Segment Open

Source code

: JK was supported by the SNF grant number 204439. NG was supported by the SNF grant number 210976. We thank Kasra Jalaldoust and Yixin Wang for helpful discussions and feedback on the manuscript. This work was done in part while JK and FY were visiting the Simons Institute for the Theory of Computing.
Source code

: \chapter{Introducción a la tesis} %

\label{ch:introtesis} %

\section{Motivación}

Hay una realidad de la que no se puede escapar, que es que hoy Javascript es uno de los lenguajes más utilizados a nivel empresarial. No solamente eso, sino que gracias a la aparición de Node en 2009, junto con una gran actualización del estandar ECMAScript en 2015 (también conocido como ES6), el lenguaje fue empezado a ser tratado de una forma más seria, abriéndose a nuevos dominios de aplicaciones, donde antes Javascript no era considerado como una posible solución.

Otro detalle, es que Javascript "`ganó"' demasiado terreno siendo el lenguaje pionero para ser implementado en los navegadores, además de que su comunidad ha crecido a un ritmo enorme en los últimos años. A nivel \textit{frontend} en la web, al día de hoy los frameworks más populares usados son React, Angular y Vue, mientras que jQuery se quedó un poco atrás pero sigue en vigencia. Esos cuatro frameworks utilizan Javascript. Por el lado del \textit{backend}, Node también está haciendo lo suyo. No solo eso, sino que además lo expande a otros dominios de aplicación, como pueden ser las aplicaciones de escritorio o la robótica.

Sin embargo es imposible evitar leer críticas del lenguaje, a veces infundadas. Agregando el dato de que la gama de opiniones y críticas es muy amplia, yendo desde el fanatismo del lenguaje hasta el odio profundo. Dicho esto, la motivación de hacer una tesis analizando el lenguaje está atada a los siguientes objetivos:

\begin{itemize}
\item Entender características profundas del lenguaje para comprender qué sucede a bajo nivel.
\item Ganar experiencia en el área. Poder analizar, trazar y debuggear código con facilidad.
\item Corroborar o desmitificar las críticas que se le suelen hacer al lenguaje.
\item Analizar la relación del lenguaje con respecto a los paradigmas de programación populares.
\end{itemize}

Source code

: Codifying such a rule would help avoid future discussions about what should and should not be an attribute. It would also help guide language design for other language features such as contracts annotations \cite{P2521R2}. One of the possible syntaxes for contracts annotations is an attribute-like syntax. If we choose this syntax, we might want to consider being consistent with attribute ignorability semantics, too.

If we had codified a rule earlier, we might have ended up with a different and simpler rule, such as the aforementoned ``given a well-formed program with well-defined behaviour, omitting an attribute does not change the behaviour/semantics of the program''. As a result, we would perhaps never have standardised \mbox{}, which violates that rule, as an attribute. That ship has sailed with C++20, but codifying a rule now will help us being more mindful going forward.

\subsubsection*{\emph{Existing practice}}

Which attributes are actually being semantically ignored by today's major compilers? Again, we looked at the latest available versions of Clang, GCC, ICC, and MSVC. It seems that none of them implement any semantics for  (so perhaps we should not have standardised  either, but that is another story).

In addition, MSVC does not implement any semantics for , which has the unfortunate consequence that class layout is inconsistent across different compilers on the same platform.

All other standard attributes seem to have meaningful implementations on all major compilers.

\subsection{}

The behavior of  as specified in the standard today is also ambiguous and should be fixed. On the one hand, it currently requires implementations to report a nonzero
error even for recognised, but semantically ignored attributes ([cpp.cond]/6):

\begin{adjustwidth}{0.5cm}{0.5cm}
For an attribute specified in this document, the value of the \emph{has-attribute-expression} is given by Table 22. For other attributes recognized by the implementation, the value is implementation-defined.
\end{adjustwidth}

Segment Closed

ACTIVITY: Give the complete material back, word for word.

PROBLEM SOLUTION:
Source code

: JK was supported by the SNF grant number 204439. NG was supported by the SNF grant number 210976. We thank Kasra Jalaldoust and Yixin Wang for helpful discussions and feedback on the manuscript. This work was done in part while JK and FY were visiting the Simons Institute for the Theory of Computing.
Source code

: \chapter{Introducción a la tesis} %

\label{ch:introtesis} %

\section{Motivación}

Hay una realidad de la que no se puede escapar, que es que hoy Javascript es uno de los lenguajes más utilizados a nivel empresarial. No solamente eso, sino que gracias a la aparición de Node en 2009, junto con una gran actualización del estandar ECMAScript en 2015 (también conocido como ES6), el lenguaje fue empezado a ser tratado de una forma más seria, abriéndose a nuevos dominios de aplicaciones, donde antes Javascript no era considerado como una posible solución.

Otro detalle, es que Javascript "`ganó"' demasiado terreno siendo el lenguaje pionero para ser implementado en los navegadores, además de que su comunidad ha crecido a un ritmo enorme en los últimos años. A nivel \textit{frontend} en la web, al día de hoy los frameworks más populares usados son React, Angular y Vue, mientras que jQuery se quedó un poco atrás pero sigue en vigencia. Esos cuatro frameworks utilizan Javascript. Por el lado del \textit{backend}, Node también está haciendo lo suyo. No solo eso, sino que además lo expande a otros dominios de aplicación, como pueden ser las aplicaciones de escritorio o la robótica.

Sin embargo es imposible evitar leer críticas del lenguaje, a veces infundadas. Agregando el dato de que la gama de opiniones y críticas es muy amplia, yendo desde el fanatismo del lenguaje hasta el odio profundo. Dicho esto, la motivación de hacer una tesis analizando el lenguaje está atada a los siguientes objetivos:

\begin{itemize}
\item Entender características profundas del lenguaje para comprender qué sucede a bajo nivel.
\item Ganar experiencia en el área. Poder analizar, trazar y debuggear código con facilidad.
\item Corroborar o desmitificar las críticas que se le suelen hacer al lenguaje.
\item Analizar la relación del lenguaje con respecto a los paradigmas de programación populares.
\end{itemize}

Source code

: Codifying such a rule would help avoid future discussions about what should and should not be an attribute. It would also help guide language design for other language features such as contracts annotations \cite{P2521R2}. One of the possible syntaxes for contracts annotations is an attribute-like syntax. If we choose this syntax, we might want to consider being consistent with attribute ignorability semantics, too.

If we had codified a rule earlier, we might have ended up with a different and simpler rule, such as the aforementoned ``given a well-formed program with well-defined behaviour, omitting an attribute does not change the behaviour/semantics of the program''. As a result, we would perhaps never have standardised \mbox{}, which violates that rule, as an attribute. That ship has sailed with C++20, but codifying a rule now will help us being more mindful going forward.

\subsubsection*{\emph{Existing practice}}

Which attributes are actually being semantically ignored by today's major compilers? Again, we looked at the latest available versions of Clang, GCC, ICC, and MSVC. It seems that none of them implement any semantics for  (so perhaps we should not have standardised  either, but that is another story).

In addition, MSVC does not implement any semantics for , which has the unfortunate consequence that class layout is inconsistent across different compilers on the same platform.

All other standard attributes seem to have meaningful implementations on all major compilers.

\subsection{}

The behavior of  as specified in the standard today is also ambiguous and should be fixed. On the one hand, it currently requires implementations to report a nonzero
error even for recognised, but semantically ignored attributes ([cpp.cond]/6):

\begin{adjustwidth}{0.5cm}{0.5cm}
For an attribute specified in this document, the value of the \emph{has-attribute-expression} is given by Table 22. For other attributes recognized by the implementation, the value is implementation-defined.
\end{adjustwidth}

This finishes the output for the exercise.